* **DESCRIPTION OF THE TASK**: The string "future" appears in some lines of the entries that follow; copy each such line.

* **DATA FOR PROCESSING**:
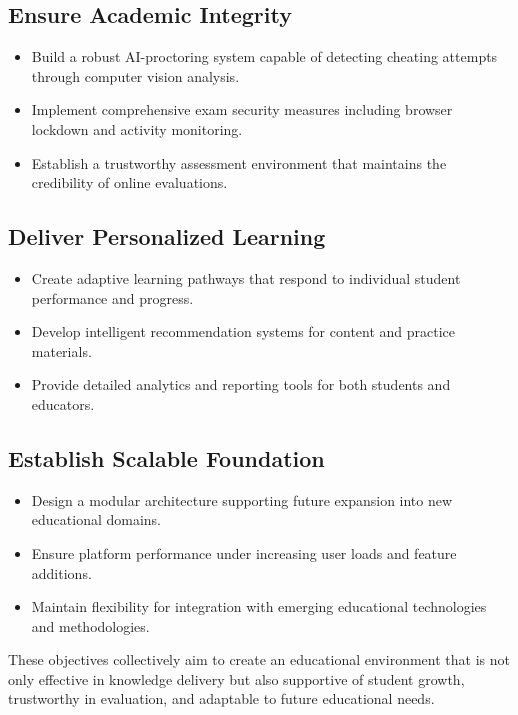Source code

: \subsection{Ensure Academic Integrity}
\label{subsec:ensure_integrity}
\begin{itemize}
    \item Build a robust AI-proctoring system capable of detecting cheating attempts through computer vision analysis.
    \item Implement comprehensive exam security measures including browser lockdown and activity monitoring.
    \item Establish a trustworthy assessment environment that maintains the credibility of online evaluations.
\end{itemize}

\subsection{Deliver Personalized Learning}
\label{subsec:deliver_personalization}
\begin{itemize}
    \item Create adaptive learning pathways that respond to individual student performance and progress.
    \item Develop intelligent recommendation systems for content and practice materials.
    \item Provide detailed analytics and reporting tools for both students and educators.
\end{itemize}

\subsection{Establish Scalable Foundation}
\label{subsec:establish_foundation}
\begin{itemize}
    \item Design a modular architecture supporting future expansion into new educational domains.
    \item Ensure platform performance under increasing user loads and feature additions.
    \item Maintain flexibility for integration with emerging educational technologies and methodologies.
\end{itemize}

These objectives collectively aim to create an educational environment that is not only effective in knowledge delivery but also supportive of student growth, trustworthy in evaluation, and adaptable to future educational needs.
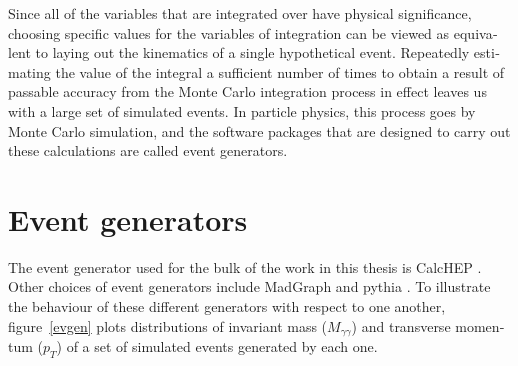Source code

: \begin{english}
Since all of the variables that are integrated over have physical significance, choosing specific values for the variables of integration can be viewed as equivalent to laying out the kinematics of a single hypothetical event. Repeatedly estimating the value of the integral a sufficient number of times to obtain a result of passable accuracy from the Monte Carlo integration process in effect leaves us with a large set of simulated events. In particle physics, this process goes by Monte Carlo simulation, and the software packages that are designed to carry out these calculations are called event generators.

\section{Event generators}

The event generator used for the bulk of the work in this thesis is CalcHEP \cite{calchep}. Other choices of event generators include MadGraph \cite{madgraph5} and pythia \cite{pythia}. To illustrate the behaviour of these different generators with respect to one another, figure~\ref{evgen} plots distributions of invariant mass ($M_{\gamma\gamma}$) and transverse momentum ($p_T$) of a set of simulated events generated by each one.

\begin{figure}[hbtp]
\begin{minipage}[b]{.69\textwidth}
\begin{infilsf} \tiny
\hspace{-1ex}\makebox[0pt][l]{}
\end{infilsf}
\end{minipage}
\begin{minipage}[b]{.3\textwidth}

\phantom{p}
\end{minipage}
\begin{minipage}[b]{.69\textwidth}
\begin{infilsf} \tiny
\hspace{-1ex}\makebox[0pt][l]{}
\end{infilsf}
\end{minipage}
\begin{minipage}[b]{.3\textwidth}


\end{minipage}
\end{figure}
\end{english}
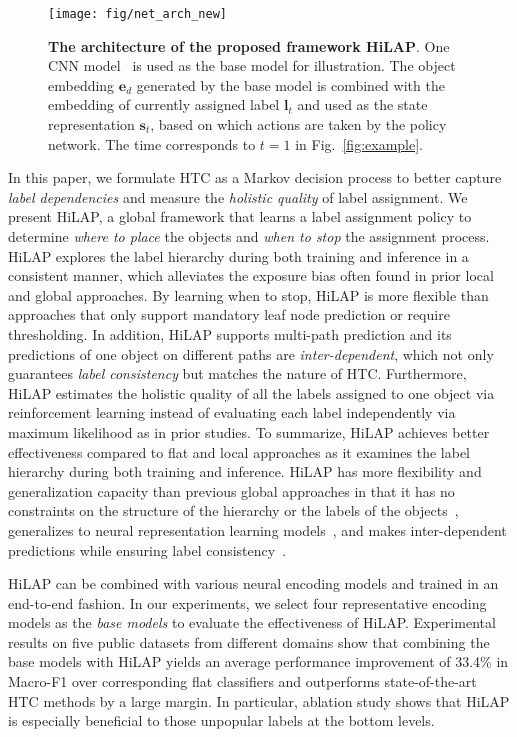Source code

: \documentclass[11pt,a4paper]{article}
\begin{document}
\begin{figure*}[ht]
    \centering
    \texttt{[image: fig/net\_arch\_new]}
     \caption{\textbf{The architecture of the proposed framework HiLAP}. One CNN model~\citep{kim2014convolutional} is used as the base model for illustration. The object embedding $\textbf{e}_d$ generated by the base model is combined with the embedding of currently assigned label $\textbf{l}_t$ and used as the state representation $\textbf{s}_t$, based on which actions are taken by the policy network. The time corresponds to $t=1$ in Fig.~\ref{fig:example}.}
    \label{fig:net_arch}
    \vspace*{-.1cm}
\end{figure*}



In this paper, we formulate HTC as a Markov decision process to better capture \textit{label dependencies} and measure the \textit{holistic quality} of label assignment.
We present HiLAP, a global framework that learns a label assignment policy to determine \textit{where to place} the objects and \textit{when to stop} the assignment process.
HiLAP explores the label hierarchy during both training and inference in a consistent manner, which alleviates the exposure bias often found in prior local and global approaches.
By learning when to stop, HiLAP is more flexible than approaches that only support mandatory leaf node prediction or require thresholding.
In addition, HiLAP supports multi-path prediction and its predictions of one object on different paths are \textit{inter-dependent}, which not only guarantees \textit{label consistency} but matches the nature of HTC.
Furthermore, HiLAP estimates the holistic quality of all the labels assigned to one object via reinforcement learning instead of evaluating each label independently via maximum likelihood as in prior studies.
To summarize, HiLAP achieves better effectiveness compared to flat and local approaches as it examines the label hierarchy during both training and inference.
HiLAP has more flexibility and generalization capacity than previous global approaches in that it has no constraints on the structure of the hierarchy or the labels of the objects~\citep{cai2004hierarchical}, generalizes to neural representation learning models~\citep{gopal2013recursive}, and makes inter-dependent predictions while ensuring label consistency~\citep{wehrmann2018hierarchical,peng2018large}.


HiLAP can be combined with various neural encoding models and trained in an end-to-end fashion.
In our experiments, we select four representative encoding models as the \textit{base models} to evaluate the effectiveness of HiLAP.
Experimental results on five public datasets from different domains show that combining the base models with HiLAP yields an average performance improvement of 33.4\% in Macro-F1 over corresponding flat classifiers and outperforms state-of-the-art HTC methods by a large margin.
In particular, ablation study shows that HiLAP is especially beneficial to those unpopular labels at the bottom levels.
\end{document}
---
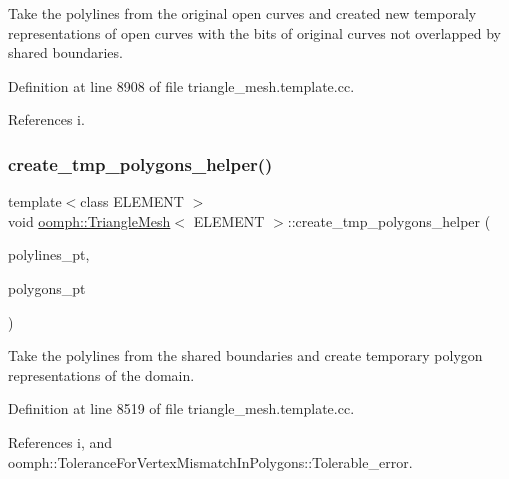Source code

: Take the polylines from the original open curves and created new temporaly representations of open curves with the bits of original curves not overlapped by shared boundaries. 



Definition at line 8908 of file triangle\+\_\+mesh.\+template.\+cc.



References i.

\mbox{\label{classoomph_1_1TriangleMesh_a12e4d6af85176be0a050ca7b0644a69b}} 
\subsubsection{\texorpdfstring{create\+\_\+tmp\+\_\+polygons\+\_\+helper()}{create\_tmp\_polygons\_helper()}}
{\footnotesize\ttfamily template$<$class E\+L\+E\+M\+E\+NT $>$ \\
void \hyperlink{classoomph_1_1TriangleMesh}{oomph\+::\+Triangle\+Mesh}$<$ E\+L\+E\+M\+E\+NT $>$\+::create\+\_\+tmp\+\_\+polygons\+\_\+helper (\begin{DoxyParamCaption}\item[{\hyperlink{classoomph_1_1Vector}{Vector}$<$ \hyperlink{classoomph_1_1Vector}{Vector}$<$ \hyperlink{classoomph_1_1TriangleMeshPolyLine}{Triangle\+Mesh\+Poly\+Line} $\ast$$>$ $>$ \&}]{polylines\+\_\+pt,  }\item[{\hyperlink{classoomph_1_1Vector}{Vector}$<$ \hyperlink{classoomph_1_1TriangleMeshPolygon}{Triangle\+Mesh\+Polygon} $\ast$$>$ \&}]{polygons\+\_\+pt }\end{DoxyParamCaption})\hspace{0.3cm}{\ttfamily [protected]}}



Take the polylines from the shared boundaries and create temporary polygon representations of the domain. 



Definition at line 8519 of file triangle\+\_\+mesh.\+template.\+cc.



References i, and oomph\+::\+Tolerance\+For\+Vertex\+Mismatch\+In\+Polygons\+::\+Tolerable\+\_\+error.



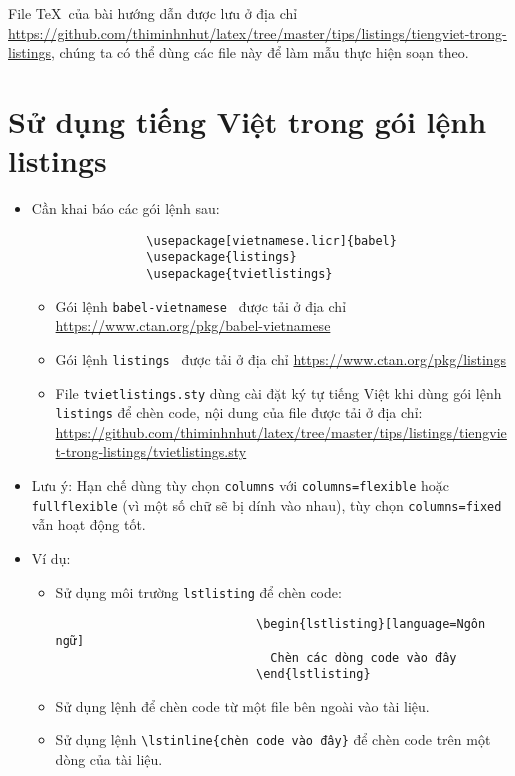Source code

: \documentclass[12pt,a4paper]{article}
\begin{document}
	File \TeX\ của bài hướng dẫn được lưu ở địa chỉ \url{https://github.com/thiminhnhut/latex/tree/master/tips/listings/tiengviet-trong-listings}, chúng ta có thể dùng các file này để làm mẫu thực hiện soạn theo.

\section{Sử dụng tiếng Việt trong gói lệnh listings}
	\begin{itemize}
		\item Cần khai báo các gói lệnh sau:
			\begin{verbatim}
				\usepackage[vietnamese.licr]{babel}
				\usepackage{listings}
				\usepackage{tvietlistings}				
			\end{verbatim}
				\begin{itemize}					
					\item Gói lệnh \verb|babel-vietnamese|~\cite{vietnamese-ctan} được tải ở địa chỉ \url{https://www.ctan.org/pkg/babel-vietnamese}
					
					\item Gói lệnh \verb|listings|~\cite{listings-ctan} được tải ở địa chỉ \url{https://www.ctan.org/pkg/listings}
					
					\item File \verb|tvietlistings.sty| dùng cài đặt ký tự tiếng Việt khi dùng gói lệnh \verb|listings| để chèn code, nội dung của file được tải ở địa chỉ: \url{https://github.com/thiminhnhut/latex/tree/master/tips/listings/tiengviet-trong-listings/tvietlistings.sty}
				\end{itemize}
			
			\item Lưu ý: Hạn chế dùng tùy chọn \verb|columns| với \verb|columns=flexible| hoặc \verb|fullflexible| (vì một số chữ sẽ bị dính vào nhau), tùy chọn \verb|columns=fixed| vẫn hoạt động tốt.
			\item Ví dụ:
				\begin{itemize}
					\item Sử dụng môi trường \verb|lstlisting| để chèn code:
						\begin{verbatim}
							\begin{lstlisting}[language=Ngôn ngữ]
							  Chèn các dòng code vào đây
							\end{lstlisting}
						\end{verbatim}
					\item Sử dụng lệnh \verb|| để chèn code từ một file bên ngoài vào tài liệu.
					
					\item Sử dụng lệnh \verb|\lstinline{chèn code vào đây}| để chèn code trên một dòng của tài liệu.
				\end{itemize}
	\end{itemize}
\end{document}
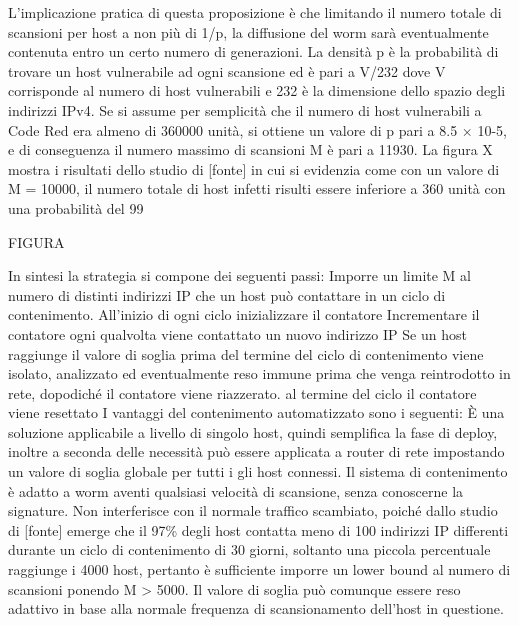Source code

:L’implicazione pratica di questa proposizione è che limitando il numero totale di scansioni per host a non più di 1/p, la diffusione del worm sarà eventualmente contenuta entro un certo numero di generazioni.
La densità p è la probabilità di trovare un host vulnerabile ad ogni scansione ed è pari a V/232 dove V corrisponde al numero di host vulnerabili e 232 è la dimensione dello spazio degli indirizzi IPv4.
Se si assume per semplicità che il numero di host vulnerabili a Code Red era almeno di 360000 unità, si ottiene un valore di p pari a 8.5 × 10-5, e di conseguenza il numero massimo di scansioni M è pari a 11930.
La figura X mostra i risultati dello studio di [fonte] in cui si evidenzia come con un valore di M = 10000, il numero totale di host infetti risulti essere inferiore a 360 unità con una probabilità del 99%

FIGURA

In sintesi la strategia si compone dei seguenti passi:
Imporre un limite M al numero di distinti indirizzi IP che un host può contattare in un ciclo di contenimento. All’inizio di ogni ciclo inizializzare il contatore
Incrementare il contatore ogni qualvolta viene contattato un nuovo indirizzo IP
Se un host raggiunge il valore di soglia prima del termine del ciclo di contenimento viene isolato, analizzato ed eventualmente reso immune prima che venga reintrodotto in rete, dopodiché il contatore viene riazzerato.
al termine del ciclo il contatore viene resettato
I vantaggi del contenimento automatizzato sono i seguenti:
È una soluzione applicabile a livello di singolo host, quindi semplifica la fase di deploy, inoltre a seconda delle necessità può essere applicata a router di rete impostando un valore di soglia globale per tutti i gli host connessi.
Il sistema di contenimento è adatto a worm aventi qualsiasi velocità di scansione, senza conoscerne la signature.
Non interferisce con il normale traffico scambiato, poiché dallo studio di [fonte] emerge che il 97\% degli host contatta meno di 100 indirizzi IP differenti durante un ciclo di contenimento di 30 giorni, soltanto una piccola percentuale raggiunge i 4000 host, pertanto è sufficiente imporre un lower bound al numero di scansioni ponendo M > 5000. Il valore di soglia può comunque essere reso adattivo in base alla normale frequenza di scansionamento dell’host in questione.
==
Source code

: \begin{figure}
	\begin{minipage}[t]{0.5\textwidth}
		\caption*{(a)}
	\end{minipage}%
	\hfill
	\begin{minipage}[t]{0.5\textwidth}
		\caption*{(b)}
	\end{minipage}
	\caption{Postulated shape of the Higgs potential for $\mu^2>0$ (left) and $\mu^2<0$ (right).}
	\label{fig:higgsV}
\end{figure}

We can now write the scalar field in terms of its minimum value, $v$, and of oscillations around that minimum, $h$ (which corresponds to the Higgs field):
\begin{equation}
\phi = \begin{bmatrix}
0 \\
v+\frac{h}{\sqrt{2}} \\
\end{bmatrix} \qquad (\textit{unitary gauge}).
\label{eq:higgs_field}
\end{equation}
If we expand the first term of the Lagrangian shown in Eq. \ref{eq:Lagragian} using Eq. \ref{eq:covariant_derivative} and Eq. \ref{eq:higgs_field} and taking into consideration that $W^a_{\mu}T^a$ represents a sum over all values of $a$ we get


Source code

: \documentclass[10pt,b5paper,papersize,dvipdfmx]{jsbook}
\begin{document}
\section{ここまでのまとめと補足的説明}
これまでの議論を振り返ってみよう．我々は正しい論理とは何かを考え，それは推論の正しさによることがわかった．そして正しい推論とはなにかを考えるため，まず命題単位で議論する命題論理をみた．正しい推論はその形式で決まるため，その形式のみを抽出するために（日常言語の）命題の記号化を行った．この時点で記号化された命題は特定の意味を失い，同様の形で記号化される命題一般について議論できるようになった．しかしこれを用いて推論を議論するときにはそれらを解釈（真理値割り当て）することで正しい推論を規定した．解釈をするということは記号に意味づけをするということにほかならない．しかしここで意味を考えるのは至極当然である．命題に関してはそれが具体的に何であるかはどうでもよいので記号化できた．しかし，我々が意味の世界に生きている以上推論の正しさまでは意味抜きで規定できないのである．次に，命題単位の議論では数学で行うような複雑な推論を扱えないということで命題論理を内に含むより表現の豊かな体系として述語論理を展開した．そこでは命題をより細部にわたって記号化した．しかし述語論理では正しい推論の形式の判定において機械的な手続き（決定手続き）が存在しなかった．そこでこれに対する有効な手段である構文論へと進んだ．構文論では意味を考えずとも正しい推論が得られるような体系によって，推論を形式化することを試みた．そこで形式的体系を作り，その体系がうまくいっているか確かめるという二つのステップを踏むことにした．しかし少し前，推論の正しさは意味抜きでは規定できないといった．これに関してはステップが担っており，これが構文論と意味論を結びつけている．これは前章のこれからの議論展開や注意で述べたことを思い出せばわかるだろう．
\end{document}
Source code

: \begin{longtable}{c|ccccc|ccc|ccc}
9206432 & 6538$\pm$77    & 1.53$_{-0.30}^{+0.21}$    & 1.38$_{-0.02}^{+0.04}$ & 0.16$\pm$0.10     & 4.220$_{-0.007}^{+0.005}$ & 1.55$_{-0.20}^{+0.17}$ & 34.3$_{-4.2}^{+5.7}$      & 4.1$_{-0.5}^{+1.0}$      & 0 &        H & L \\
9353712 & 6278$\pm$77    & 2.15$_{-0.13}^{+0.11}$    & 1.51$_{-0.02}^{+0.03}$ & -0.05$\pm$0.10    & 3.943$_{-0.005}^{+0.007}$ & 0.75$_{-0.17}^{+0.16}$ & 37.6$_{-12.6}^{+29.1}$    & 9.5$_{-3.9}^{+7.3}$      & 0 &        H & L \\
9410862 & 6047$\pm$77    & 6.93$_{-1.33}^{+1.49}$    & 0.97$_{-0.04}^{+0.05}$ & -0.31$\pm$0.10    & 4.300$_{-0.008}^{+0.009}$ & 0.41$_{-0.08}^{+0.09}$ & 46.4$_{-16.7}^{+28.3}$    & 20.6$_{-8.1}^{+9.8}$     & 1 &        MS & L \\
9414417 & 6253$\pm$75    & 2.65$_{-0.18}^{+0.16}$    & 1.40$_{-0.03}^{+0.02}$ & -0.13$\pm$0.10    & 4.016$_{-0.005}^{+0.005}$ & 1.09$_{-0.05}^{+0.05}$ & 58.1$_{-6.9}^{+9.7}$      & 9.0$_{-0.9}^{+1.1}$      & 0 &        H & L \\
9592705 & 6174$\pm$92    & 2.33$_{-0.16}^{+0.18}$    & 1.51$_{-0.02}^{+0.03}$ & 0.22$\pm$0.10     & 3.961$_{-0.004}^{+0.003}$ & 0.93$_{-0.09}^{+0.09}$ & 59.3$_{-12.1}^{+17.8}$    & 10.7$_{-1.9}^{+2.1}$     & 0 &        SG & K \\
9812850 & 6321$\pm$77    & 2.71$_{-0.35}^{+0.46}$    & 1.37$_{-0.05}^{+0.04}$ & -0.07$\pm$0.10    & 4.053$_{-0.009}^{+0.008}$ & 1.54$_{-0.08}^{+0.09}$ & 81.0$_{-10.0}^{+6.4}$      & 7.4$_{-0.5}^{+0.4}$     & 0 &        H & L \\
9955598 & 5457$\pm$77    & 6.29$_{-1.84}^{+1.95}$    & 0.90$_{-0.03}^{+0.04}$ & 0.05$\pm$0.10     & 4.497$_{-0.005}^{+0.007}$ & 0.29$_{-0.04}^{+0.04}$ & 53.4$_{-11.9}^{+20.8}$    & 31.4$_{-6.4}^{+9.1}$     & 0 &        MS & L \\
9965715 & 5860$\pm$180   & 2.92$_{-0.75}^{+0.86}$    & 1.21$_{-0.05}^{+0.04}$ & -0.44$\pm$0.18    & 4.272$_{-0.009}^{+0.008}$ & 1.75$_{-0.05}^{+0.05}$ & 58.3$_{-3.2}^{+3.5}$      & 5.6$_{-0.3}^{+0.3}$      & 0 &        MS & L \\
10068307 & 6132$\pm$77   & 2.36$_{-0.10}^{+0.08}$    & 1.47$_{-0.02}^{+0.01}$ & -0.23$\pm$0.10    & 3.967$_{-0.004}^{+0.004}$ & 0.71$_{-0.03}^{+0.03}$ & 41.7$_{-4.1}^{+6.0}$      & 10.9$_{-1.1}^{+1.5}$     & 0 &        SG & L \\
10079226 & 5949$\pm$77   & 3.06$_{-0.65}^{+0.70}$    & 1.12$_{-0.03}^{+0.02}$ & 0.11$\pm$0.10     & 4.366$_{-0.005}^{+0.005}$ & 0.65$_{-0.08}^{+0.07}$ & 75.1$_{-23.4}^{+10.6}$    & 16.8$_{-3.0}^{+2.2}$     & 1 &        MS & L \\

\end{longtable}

* **EXERCISE ANSWER**:
    \item Design a modular architecture supporting future expansion into new educational domains.
These objectives collectively aim to create an educational environment that is not only effective in knowledge delivery but also supportive of student growth, trustworthy in evaluation, and adaptable to future educational needs.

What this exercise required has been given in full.